Are we too proud to fall upon our faces at the wonder of God’s call to an old man and his barren wife? God uses their bodies, although as good as dead, for maternity and promise. It is an old story. God promises that they will be the parents of a multitude of nations and kings, exceedingly fruitful. And we inherit the promise. While we were yet dead in sin, Christ called us and died for us. He “gives life to the dead and calls into existence things that do not exist” (Rom. 4:17). Our very being and salvation in Christ are, in the order of nature, impossible. “The dead do not praise the Lord, nor do any that go down into silence” (Ps. 115:17). But we bless the Lord as those called out of nothing, pulled from the emptiness of sin and death into a new and divinized humanity. “I am God Almighty; walk before me, and be blameless.”
Our life in Christ reaches backward to the faith of Abraham, and the faith of Abraham is a proleptic sign of faith in the one before whom every knee will bow. The single ancestor of a multitude of nations is himself a sign of the singular fulfillment of human history and all creation in Christ. All nations, all kings, all people are taken up and recapitulated in the new life of Christ. The psalmist knows this: “All the ends of the earth shall remember and turn to the Lord; and all the families of the nations shall worship before him. For dominion belongs to the Lord, and he rules over the nations. To him, indeed, shall all who sleep in the earth bow down, before him shall bow all who do down to the dust, and I shall live for him” (Ps. 22:27-29). To “live for him” is to live for Christ. Those who worship him worship the eternal Son of the Father.

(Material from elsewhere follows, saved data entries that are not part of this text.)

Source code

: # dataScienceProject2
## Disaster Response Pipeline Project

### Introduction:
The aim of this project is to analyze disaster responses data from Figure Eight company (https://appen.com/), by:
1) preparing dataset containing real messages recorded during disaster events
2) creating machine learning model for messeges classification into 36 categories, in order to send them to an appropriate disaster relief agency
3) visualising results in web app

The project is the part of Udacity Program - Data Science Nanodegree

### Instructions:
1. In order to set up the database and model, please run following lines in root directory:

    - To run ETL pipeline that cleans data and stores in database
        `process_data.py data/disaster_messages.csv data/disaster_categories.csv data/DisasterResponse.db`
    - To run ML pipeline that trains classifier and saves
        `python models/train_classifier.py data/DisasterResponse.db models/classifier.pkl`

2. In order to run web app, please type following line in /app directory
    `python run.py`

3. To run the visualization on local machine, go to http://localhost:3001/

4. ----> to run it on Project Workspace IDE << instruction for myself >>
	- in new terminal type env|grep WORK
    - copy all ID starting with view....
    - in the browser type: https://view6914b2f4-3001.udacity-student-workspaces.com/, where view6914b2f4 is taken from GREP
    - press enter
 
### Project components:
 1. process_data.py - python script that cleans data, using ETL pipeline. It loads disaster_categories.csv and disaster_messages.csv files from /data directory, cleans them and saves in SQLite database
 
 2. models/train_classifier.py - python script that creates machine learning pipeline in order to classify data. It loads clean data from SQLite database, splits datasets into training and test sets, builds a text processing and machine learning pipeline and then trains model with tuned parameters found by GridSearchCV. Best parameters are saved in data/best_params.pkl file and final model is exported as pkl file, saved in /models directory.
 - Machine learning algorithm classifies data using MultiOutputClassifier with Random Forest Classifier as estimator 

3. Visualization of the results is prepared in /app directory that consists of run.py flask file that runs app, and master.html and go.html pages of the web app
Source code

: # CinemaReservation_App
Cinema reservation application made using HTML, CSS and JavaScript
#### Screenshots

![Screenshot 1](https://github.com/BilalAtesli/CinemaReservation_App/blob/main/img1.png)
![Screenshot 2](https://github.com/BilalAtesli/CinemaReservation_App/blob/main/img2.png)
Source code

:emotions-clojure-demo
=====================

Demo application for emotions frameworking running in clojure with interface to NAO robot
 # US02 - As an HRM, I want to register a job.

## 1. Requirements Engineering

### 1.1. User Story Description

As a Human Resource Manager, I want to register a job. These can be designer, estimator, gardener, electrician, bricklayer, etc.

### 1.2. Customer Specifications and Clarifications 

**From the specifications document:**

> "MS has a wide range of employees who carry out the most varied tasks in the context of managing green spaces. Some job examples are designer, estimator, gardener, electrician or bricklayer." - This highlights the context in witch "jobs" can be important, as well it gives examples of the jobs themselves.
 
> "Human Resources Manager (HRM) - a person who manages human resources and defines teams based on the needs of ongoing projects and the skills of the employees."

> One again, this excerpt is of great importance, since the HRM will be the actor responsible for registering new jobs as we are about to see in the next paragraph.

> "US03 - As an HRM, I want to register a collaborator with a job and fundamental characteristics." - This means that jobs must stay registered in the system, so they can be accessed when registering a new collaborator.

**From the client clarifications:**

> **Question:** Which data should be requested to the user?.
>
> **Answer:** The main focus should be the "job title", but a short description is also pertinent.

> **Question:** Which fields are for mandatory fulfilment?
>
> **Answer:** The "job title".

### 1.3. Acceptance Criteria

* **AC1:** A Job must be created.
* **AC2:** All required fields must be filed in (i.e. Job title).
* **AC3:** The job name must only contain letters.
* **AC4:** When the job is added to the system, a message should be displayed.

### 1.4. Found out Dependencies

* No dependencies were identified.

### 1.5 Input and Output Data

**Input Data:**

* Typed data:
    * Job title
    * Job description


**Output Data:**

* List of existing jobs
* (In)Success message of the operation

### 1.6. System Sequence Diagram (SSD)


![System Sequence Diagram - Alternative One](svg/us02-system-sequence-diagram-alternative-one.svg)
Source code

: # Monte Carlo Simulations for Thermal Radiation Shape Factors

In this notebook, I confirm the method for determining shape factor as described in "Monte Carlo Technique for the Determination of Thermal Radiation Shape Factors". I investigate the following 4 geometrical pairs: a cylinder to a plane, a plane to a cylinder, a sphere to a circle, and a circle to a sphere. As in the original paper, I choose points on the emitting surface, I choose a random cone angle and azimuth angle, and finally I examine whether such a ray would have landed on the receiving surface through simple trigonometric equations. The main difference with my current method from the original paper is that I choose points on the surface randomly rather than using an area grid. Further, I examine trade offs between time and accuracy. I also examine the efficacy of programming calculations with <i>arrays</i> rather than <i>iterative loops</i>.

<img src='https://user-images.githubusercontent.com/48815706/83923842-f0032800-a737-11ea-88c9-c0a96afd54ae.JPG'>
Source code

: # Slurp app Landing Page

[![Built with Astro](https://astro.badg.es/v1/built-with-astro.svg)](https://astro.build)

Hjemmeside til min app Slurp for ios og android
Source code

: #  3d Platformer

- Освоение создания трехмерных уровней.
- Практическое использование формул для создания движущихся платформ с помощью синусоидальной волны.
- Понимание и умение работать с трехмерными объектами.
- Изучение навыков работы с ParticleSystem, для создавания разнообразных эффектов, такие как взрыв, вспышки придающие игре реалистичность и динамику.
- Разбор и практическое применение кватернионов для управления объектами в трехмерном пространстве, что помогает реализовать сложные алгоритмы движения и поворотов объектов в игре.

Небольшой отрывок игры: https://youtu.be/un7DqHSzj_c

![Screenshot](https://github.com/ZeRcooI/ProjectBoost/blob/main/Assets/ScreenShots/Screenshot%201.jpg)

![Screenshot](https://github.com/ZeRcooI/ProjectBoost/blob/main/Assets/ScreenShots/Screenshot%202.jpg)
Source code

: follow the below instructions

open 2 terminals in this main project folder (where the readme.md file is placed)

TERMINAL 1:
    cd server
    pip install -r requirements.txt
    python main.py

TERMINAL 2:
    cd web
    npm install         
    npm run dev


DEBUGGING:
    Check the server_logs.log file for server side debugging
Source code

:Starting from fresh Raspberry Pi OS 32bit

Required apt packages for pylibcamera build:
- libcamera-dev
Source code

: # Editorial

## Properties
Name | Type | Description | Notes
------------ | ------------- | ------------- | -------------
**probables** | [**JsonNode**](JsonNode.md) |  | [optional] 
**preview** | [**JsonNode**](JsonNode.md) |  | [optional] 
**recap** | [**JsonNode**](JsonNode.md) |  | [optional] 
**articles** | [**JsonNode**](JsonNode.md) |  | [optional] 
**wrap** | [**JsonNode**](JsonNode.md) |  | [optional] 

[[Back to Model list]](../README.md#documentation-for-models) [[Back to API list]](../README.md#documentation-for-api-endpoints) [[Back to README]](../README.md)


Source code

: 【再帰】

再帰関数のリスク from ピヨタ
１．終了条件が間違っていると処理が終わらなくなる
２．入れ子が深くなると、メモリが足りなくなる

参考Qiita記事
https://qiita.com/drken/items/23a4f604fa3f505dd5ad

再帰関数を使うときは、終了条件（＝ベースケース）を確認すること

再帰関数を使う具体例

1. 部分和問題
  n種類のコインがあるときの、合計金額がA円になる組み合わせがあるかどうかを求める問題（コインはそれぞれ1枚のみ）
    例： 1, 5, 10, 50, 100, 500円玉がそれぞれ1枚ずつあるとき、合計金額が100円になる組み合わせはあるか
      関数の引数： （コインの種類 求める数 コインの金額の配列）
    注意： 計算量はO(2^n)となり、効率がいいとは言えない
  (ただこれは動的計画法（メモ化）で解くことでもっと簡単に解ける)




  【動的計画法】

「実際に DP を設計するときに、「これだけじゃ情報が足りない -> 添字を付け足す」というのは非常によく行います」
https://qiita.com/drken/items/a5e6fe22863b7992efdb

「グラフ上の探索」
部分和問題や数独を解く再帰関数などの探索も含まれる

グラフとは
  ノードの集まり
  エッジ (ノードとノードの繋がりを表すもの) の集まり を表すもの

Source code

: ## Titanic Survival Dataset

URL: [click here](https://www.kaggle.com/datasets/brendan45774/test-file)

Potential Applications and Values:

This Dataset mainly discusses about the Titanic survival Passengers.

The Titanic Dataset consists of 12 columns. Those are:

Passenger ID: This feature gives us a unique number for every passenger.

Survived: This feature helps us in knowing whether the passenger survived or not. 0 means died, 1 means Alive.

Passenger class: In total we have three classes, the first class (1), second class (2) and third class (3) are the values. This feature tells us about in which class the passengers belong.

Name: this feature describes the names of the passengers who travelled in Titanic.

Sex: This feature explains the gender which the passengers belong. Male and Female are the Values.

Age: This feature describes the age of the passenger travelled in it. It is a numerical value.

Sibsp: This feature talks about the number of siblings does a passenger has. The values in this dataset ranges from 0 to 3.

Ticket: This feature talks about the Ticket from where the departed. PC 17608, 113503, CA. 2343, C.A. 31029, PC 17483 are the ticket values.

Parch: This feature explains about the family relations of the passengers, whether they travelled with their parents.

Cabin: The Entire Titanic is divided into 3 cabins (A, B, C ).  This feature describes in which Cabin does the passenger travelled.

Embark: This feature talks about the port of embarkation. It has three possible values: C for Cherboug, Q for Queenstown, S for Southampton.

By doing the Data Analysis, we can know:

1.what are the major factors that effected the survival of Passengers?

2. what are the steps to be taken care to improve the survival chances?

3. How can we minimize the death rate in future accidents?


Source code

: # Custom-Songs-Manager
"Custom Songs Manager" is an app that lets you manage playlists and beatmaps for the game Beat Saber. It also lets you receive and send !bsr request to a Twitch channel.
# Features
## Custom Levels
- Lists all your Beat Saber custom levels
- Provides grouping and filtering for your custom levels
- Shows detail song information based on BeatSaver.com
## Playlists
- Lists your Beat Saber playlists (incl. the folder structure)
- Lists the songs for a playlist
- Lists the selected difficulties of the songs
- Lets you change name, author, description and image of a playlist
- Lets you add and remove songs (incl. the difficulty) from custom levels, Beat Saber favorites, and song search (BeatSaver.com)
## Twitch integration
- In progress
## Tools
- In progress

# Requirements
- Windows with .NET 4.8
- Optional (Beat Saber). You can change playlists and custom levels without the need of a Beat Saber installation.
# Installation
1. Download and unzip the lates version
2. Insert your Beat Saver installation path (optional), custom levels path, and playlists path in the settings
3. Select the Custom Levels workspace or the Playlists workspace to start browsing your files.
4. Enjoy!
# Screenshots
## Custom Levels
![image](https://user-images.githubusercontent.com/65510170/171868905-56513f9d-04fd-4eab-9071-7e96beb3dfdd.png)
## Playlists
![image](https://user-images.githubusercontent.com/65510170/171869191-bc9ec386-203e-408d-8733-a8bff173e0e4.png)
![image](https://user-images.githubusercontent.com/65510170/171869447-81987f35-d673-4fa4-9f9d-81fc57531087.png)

The story begins with a call. God spoke to him. “Then Abraham fell on his face” (Gen. 17:3). Prostration signals the state of his soul; he believed and his faith was reckoned to him as righteousness. It is reckoned to us as well “who believe in him who raised Jesus Christ from the dead,” for faith is a single mystery. Faith is the call of God and the life God calls into being. God speaks and creates a way to walk in the world, a way to be blameless (Gen. 17:1). We say, of course, your will be done; we pray, let it be to me according to your word; we insist, not my will but your will be done, and thus human will and desire meet the will and desire of God in perfect freedom. Nonetheless, faith is ultimately the work and mystery of God.
Look It Up
Consider Karl Barth’s study, The Epistle to the Romans (Oxford, 1968).
Think About It
Try page 153 of Barth: “[H]e has encountered faith, not in the course of a steady growth in experience, but through the action of God upon him, and in the vision of the crucified and risen Christ. Thus, and thus only, he is what he is—not!”